L'usine Citroën de Rennes se réinvente après la perte de 10.000 ouvriers en 20 ans, avec un pari audacieux sur le SUV électrique.
Il était une fois, dans un coin de Bretagne, une usine Citroën qui avait connu des jours meilleurs. Qui aurait cru qu’en l’espace de deux décennies, la machine à fabriquer des voitures allait devenir une sorte de musée de la décadence industrielle ? La perte de 10.000 ouvriers peut sembler être un drame à l’échelle humaine, mais l’histoire de l'usine de Rennes est plus rocambolesque qu'un film de Luc Besson. Aujourd'hui, alors que le monde est en proie à une révolution électrique, Citroën décide de faire le grand saut avec un SUV flambant neuf. Parce que, après des années d'errance, qui ne voudrait pas parier sur une nouvelle aventure ?

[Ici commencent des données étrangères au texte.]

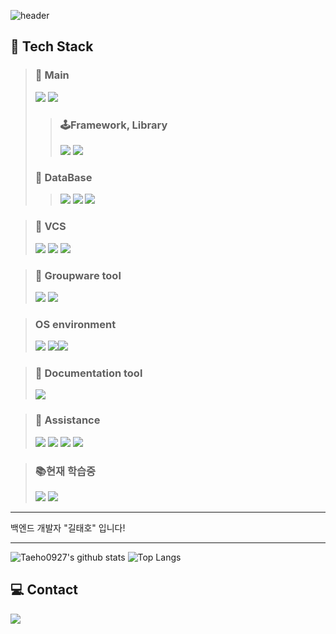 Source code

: ![header](https://capsule-render.vercel.app/api?type=waving&color=gradient&height=300&section=header&text=Taeho%20GIL&fontSize=80)

## 📝 Tech Stack
>### 🔪 Main
>  <img src="https://img.shields.io/badge/node.js-339933?style=for-the-badge&logo=node.js&logoColor=white"> <img src="https://img.shields.io/badge/typescript-3178c6?style=for-the-badge&logo=typescript&logoColor=white">
>>### 🕹Framework, Library
>><img src="https://img.shields.io/badge/nestjs-E0234E?style=for-the-badge&logo=nestjs&logoColor=white"> <img src="https://img.shields.io/badge/Socket.io-010101?style=for-the-badge&logo=socket.io&logoColor=white">
>### 🧣 DataBase
>><img src="https://img.shields.io/badge/postgresql-4169E1?style=for-the-badge&logo=postgresql&logoColor=white"> <img src="https://img.shields.io/badge/redis-DC382D?style=for-the-badge&logo=redis&logoColor=white"> <img src="https://img.shields.io/badge/mongoDB-47A248?style=for-the-badge&logo=mongoDB&logoColor=white">

>### 🔐 VCS
> <img src="https://img.shields.io/badge/git-F05032?style=for-the-badge&logo=git&logoColor=white">  <img src="https://img.shields.io/badge/github-181717?style=for-the-badge&logo=github&logoColor=white">  <img src="https://img.shields.io/badge/gitlab-FC6D26?style=for-the-badge&logo=gitlab&logoColor=white">
 
>### 🤝 Groupware tool
> <img src="https://img.shields.io/badge/slack-4A154B?style=for-the-badge&logo=slack&logoColor=white"> <img src="https://img.shields.io/badge/notion-000000?style=for-the-badge&logo=notion&logoColor=white">

>### OS environment
><img src="https://img.shields.io/badge/windows-0078D6?style=for-the-badge&logo=windows10&logoColor=white"> <img src="https://img.shields.io/badge/ubuntu-E95428?style=for-the-badge&logo=ubuntu&logoColor=white"><img src="https://img.shields.io/badge/linux-FCC624?style=for-the-badge&logo=linux&logoColor=black">

>### 📰 Documentation tool
> <img src="https://img.shields.io/badge/swagger-85EA2D?style=for-the-badge&logo=swagger&logoColor=black">
 
>### 🔧 Assistance
><img src="https://img.shields.io/badge/go-00ADD8?style=for-the-badge&logo=go&logoColor=white"> <img src="https://img.shields.io/badge/svelte-FF3E00?style=for-the-badge&logo=svelte&logoColor=white"> <img src="https://img.shields.io/badge/fastapi-009688?style=for-the-badge&logo=fastapi&logoColor=white"> <img src="https://img.shields.io/badge/docker-2496ed?style=for-the-badge&logo=docker&logoColor=white">

> ### 📚현재 학습중
> <img src="https://img.shields.io/badge/graphql-E10098?style=for-the-badge&logo=graphql&logoColor=white"> <img src="https://img.shields.io/badge/redis-DC382D?style=for-the-badge&logo=redis&logoColor=white">

<hr>
  백엔드 개발자 "길태호" 입니다!
<hr>

![Taeho0927's github stats](https://github-readme-stats.vercel.app/api?username=Taeho0927&show_icons=true) ![Top Langs](https://github-readme-stats.vercel.app/api/top-langs/?username=Taeho0927&layout=compact&theme=dark)

## 💻 Contact

<img src="https://img.shields.io/badge/rlfxogh0927@gmail.com-EA4335?style=for-the-badge&logo=gmail&logoColor=white">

La renaissance improbable d'une vieille gloire
Imaginez un lieu, aujourd'hui aussi vaste qu'un mouchoir de poche, où l'industrie automobile se bat contre le déclin. Rennes-La Janais, officiellement le site de production Citroën, a vu son personnel fondre comme un morceau de chocolat au soleil. Quoi qu'il en soit, la direction a décidé de parier sur la nouvelle génération du C5 Aircross, un SUV qui espère redonner vie à la flamme ardente de l'automobile française.
Un pari sur l'électrique dans un océan de scepticisme
La route est sinueuse, mais Citroën ne recule pas. En 2025, à l'heure où la plupart des anciens modèles se noient dans la mer des rappels, cette marque emblématique mise tout sur un SUV électrique. Non pas un petit engin à pédales, mais un mastodonte de 4,65 mètres, qui se vante de réaliser jusqu'à 680 km d'autonomie. Mais on a déjà entendu cela, n'est-ce pas ? Qui n'a pas ri de ce Volkswagen qui promettait monts et merveilles avant de se retrouver dans une tempête de scandales ?
Du passé au futur : une usine métamorphosée
Le chef d'orchestre de cette transformation, l'intrépide Étienne Martin-Commandeur, balaye d'un revers de main le passé. "On a divisé par deux les surfaces ! Oui, oui !" dit-il avec un sourire trop large pour être naturel. Mais pourquoi s'inquiéter de l'absence de 10.000 ouvriers ? "Ce qui va faire le succès du C5 Aircross, c'est notre niveau de qualité", ajoute-t-il, comme si une potion magique restait à découvrir. Entre la fierté managériale et une touche de naïveté, la recette secrète se dévoile.
Un cru plein de promesses
Le défi est colossal, mais les ambitions sont de mise. Citroën veut privilégier la qualité, quitte à miser sur des composants produits en interne. Les composants modernes tels que le pare-choc injecté directement par l'usine devraient donner un coup de fouet à la productivité. En somme, l’usine de Rennes se transforme en un laboratoire d'innovation où l'on espionne la concurrence Peugeot, Renault, mais aussi Tesla, dans la bataille acharnée du marché des SUV.
À l’aube d'une nouvelle ère
Avec un prix en dessous de la barre des 35.000 euros, Citroën semble bien décidé à jouer ses cartes dans le secteur. Reste à savoir si cette feuille de route les conduira au succès ou s’ils rejoindront le cortège des véhicules oubliés, aux côtés des Opel et autres Nissan qui se débattent dans la tempête des ventes. Comme le dit un vieux proverbe : l'espoir fait vivre, mais l'exécution, elle, s'avère souvent cruelle.